Privacy preserving engineering
One thing that is interesting about P2P and decentralised networks is that they tend to the “property extreme” (!lacking of a better name..). Consider, for example, scalability. P2P networks have better potential to scale compared to centralised (and distributed) client-server systems. That potential comes from the fact that network users can contribute with resources for the network to function, resulting on very interesting and self-sustained ecosystem in which scalability is elastic and self-regulated. The problem is how complex it is for designers and developers to turn that potential into reality: P2P protocols and networks are hard to design and to implement. It’s hard to get all the pieces right: from low level networking to peer interaction protocols, incentives design, security, trust, privacy (and the list goes on..). Potential and complexity are the forces behind the “property extreme” in P2P decentralised systems: a system can potentially provide very good scalability but if it is poorly designed and implemented scalability will end up being a bottleneck instead of an edge.

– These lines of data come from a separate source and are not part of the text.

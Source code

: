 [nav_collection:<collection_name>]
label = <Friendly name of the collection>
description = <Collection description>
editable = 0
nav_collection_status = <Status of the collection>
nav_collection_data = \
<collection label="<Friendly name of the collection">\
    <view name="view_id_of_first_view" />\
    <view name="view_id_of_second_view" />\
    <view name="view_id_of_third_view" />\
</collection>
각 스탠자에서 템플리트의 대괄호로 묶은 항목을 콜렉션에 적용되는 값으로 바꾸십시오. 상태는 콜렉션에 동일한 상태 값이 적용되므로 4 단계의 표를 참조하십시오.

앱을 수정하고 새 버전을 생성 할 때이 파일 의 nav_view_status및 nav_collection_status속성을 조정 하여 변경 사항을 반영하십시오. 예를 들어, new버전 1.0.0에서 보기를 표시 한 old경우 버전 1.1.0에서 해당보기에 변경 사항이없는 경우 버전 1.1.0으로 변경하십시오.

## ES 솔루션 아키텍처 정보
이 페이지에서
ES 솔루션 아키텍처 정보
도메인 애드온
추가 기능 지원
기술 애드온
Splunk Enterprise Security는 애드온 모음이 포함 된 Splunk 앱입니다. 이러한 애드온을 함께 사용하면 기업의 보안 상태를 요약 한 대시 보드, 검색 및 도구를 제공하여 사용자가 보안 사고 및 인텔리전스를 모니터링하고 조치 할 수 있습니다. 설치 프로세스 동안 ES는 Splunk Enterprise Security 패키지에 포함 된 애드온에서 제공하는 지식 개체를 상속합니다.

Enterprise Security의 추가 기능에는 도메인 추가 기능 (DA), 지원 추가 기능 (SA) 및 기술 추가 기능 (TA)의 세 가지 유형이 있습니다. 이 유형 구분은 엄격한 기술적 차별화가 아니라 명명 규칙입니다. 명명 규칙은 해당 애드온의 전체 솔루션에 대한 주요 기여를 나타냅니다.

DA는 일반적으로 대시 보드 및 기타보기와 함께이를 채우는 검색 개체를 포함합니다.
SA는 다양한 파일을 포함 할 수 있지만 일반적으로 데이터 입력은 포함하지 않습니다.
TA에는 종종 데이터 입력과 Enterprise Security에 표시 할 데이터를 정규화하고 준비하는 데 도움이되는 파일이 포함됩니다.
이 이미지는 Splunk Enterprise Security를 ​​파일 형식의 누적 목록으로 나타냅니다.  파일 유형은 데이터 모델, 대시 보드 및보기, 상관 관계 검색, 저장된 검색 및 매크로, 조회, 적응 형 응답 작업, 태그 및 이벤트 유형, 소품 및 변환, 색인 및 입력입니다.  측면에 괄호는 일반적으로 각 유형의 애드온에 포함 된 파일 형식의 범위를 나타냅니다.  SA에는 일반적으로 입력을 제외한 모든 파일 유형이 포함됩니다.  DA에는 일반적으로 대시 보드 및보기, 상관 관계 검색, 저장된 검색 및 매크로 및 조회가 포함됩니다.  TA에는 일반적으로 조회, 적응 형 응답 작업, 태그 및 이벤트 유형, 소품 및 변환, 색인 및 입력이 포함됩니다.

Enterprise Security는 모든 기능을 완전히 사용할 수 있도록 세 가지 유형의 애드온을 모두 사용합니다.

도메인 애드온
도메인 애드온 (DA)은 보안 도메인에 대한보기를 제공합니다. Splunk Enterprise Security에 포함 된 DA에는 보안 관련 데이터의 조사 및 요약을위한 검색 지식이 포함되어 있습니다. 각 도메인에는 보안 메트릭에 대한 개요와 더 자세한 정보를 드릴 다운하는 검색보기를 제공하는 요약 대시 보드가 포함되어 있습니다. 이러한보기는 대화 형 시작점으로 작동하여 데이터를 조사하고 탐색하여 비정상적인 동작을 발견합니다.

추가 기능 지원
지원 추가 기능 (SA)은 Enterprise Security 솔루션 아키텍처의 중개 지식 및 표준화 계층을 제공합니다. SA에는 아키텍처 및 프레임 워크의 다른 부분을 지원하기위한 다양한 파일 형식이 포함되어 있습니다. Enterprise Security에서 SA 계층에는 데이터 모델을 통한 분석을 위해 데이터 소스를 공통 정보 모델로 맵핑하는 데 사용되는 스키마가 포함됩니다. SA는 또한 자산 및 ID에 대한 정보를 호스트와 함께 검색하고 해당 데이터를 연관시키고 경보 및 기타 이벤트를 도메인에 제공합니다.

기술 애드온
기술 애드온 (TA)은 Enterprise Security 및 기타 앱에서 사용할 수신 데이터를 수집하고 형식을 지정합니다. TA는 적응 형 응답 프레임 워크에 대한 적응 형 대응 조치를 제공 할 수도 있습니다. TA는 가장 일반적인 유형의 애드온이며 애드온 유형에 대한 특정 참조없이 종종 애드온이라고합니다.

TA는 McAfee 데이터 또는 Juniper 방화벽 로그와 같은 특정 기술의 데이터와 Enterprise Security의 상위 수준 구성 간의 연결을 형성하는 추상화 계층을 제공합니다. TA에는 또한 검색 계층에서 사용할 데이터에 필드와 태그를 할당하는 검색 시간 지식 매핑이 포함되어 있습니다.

Same goes for privacy. One of the most interesting propositions of P2P and decentralised networks is its potential for respecting user’s privacy by design. Privacy by design becomes even more promising when compared to the current state of affairs in which the services we use online are owned by companies with the means and the incentives to register everything about their users. In P2P and decentralised networks, there is no central entity which sieves through all what happens in the network. However, P2P designs often require many to many communication patterns and collaboration. Users in the network often work as message relayers (one of the ways for everyone to contribute with resources to the network) and need to make decisions based on their partial view of the state of the network. With such constraints, network users (or peers) need to collaborate and learn about each other’s partial view of the network state. At a higher level, these interactions often result on a lot of systemic leakage of privacy-sensitive information: what a peers knows over time may disclose what she’s been up to. Or correlating the message patterns over time of a subset of network peers may disclose what data they are consuming or serving. This information leakage is even more important because it is disclosed not to one entity as in centralised systems, but potentially to the whole network. Again, the “property extreme” is at play: there is a lot of potential to design and implement systems with the best privacy properties, but it will most likely be leaking private data all over the place.
So there is a problem: it is hard to design and implement P2P and decentralised networks and ensure the correct properties. For privacy preserving networks, there is lack of primitives and implemented protocols that can be easily used and adapted by developers. There is also a rather large chasm between academic research on anonymous communications and privacy preserving networking and the mechanisms and protocols implemented by current P2P projects. I argue that if we want to design and build privacy preserving networks, we need as a community to invest more time on:
- building modular and easy to use primitives and protocols for privacy preserving P2P networks;
- improve developer and system designer awareness about privacy enhancing technologies;
- close the gap between academia and industry: bring the of the art on research of privacy preserving networks to the industry as soon as possible;
- measure and assess privacy in current P2P networks and understand how to improve it.
Privacy preserving engineering is not a thing. Yet. We at hashmatter are working on projects that enable developers and P2P system designers to build privacy preserving networks. We’re building p3lib, is a library with modular privacy preserving primitives and protocols (p3) for routing and messaging in P2P networks. We’ve also started PPP, a list of primitives and protocols that can be used in networked systems for improving privacy and anonymity. And we’ve been also researching on privacy preserving networks. We also believe that the community could use more network security and privacy audits of P2P networks, so we are also putting those efforts together.